100 parts of polyacrylonitrile (prepared by polymerizing acrylonitrile according to W. R. S ο r e η s ο η and T. W. Campbell: Preparative Methods of Polymer Chemistry, Interscience Publishers, Inc., New York, 1961) with 0.5 parts of 2- (2'-hydroxy-5'-methansiu ^ onäurehepty] antidophenyl) -5-chlorobenzotriazole mixed and suspended in 1000 parts of strongly cooled dimethylformamide with thorough stirring. The so The resulting dispersion is first placed in a wide-necked powder bottle with a screw cap for 2 hours Rolled room temperature, then the temperature in the roller apparatus is increased to 50 ° and the polyacrylonitrile solution rolled until homogeneous. The viscous solution turns into a thin one on a glass plate Layer undressed. The solvent is removed by drying in a drying cabinet with air circulation at 80 ° slowly removed, leaving a clear film. This film absorbs practically everything UV light from 270 to 370 χημ.

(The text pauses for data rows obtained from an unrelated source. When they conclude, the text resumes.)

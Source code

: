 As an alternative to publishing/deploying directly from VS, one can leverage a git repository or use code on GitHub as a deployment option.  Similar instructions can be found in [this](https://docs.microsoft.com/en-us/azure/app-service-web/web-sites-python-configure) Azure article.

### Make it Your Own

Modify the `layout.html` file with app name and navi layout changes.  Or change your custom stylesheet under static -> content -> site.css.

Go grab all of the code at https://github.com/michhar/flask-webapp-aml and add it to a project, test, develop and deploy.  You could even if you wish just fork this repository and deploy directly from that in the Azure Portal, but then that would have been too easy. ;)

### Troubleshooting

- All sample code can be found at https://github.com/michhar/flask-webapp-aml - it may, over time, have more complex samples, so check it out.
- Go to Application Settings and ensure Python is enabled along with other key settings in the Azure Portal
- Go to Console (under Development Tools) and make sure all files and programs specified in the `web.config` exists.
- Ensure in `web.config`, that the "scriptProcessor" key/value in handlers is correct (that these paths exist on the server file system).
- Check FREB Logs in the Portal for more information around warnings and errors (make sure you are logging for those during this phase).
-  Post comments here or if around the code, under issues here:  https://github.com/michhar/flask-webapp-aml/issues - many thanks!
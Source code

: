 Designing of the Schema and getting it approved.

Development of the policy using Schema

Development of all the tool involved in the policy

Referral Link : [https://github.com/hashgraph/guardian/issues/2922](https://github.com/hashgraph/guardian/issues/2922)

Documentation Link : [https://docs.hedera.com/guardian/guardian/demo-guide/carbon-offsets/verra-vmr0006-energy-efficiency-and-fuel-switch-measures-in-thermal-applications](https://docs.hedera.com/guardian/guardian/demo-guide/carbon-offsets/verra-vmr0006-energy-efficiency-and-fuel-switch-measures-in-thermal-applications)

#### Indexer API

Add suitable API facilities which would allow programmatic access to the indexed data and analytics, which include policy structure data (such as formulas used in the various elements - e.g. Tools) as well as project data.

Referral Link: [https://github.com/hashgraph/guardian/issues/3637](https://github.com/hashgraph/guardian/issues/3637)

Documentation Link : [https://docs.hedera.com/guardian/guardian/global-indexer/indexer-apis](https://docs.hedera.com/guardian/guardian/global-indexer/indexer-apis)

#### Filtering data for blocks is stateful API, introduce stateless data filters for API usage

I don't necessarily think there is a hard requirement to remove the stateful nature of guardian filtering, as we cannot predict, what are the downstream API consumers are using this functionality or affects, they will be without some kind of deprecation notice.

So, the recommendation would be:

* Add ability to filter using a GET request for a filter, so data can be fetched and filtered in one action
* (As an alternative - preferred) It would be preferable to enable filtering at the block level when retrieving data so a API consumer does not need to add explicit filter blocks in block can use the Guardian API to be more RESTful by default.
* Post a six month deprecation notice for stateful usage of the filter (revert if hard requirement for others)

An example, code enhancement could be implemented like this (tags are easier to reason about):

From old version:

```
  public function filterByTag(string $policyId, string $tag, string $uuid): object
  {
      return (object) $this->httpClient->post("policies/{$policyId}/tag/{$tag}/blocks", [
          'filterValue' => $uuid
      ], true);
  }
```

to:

In the same way, UV-tight films made from copolymers of 90% acrylonitrile and 10% vinyl acetate can be produced produce.

Example 9

100 parts of polystyrene (Shell Petrochemicals Ltd., England) and 0.3 part of 2- (2'-hydroxy-5'-carbocyclohexyloxymethylamidophenyl) benzotriazole are mixed well and sprayed at 240 ° to form 2 mm thick plates. The panels thus obtained are practically absorbent all UV light from 270 to 370 ιημ and tend less for yellowing when exposed to light than plates made in the same way but without the addition of light stabilizers

Turn 20.

Example 10

• 100 parts of commercially available polyethylene glycol terephthalate (Terlenka der Generaleene Kunstzijde Unie, Arnhem, Holland) and 1 part of 2- (2'-Hydroxy-3'-propyl-5'-pentanecarboxylic acid amidophenyl) -benztriazole are mixed dry and after thorough drying by means of an extruder at 285 ° to form a continuous film of processed about 0.2 mm thickness. The transparent, practically colorless film absorbs practically everything UV light between 270 and 380 ΐημ. It is suitable as a UV-proof packaging material.

Example 11

A polyvinyl butyral film (made by acetalizing polyvinyl alcohol with butyraldehyde) "is 3 minutes in a solution of 8 parts of 2- [2'-hydroxy-5 '- {4 ", 6" - bis - dibutylamino - s - triazinyl (2 ")} - amidophenylj-benzotriazole inserted in 100 parts by volume of benzene. After the film has dried, there are two glass plates welded with it at 140 ° under pressure. The safety glass obtained in this way is UV-tight, and moreover the organic binding layer is less sensitive to yellowing than that of a safety glass panel, which has been made with an untreated polyvinyl butyral film.

Claims (1)

Claim: Use of 2- (2'-hydroxy-5'-acylamidophenyl) benzotriazole compounds the general formula HO 55 N-acyl in which “acyl” denotes an organic acyl radical and R ₁ denotes hydrogen or an alkyl, alkenyl, cycloalkyl or aralkyl radical, where R ₁ and “acyl” can form a ring together with the nitrogen atom and in this case R ₁ denotes a carbonyl - or one if necessary I 213410 Alkyl groups substituted methylene group, and wherein the nucleus A in the positions 4, 5 and 6 by alkyl, alkoxy, carboxy, carboxylic acid esters, carboxylic acid amide, sulfonic acid amide, as well as alkylsulfonyl groups or halogens and the core B in the 3 'and 4' positions can be used to stabilize light-sensitive and oxidation-sensitive organic materials against the harmful influence of light and / or oxygen. Considered publications: Hydrocarbon groups or halogens substi- Swiss patent specification No. 350 763. When the registration is announced, there is a test report (5 pages) with 12 multi-colored curve boards has been laid out.